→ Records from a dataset
= Beginning of Section =

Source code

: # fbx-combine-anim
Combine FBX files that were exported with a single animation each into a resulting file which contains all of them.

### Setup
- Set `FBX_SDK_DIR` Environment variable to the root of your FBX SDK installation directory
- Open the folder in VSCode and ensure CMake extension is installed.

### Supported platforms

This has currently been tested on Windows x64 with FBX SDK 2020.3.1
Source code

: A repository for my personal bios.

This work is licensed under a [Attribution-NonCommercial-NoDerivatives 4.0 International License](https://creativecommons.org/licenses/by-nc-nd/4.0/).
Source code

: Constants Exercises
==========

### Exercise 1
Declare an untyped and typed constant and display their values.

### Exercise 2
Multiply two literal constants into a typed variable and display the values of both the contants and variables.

= End of Section =
= Beginning of Section =

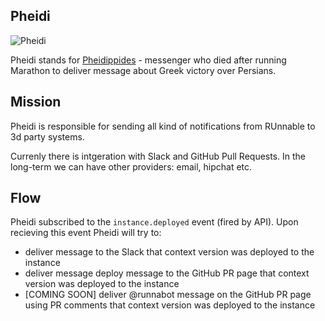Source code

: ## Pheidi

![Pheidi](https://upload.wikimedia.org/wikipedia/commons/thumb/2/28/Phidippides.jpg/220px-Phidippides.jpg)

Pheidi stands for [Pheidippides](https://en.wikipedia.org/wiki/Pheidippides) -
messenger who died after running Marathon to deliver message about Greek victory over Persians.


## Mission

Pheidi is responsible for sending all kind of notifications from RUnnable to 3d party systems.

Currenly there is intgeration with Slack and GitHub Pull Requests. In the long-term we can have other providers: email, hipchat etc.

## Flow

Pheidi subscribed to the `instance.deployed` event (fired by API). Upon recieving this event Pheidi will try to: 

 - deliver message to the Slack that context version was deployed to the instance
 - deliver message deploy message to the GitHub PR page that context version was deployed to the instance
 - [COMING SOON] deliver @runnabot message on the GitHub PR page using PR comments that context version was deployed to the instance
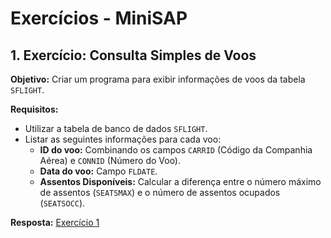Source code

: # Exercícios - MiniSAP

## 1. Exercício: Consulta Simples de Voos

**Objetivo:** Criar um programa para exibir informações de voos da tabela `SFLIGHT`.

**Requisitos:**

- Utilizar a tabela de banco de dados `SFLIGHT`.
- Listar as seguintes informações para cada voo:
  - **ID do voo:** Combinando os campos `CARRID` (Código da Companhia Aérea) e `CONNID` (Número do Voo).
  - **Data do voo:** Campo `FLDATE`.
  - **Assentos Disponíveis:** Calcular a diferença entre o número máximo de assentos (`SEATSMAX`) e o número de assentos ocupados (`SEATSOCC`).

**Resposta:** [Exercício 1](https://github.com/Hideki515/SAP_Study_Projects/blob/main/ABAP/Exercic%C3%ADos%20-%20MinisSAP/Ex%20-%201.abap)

= End of Section =
= Beginning of Section =

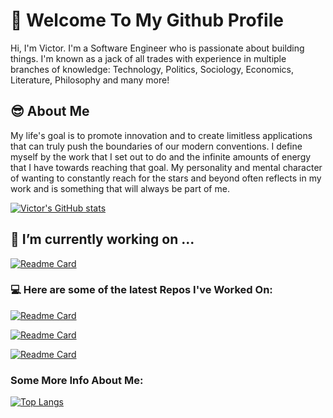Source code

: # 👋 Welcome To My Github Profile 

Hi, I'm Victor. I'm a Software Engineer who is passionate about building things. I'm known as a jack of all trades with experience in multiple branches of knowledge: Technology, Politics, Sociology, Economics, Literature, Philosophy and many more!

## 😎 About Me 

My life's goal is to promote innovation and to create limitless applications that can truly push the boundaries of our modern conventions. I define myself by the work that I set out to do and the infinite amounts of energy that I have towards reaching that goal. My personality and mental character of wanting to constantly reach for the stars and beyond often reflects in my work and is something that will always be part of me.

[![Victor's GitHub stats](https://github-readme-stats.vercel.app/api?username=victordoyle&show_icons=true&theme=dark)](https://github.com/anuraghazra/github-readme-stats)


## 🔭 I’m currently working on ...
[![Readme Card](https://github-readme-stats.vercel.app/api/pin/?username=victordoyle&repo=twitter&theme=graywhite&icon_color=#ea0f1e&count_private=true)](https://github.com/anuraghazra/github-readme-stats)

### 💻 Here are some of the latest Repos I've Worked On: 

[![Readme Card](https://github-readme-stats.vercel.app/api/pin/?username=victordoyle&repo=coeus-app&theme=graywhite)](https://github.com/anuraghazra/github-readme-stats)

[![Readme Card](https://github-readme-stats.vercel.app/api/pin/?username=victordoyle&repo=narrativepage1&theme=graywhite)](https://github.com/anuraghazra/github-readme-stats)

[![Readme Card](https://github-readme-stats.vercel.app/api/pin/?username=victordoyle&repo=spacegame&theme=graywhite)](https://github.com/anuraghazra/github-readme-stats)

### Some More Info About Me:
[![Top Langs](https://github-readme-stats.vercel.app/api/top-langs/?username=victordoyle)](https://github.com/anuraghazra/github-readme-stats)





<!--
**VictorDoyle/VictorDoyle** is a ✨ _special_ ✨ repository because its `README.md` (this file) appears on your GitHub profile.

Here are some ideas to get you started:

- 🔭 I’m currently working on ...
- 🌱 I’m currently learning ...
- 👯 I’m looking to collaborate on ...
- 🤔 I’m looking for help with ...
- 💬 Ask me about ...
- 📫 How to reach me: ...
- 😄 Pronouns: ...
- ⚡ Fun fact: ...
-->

= End of Section =

Please filter the data down to the lines containing the word "instance".

Pheidi subscribed to the `instance.deployed` event (fired by API). Upon recieving this event Pheidi will try to: 
 - deliver message to the Slack that context version was deployed to the instance
 - deliver message deploy message to the GitHub PR page that context version was deployed to the instance
 - [COMING SOON] deliver @runnabot message on the GitHub PR page using PR comments that context version was deployed to the instance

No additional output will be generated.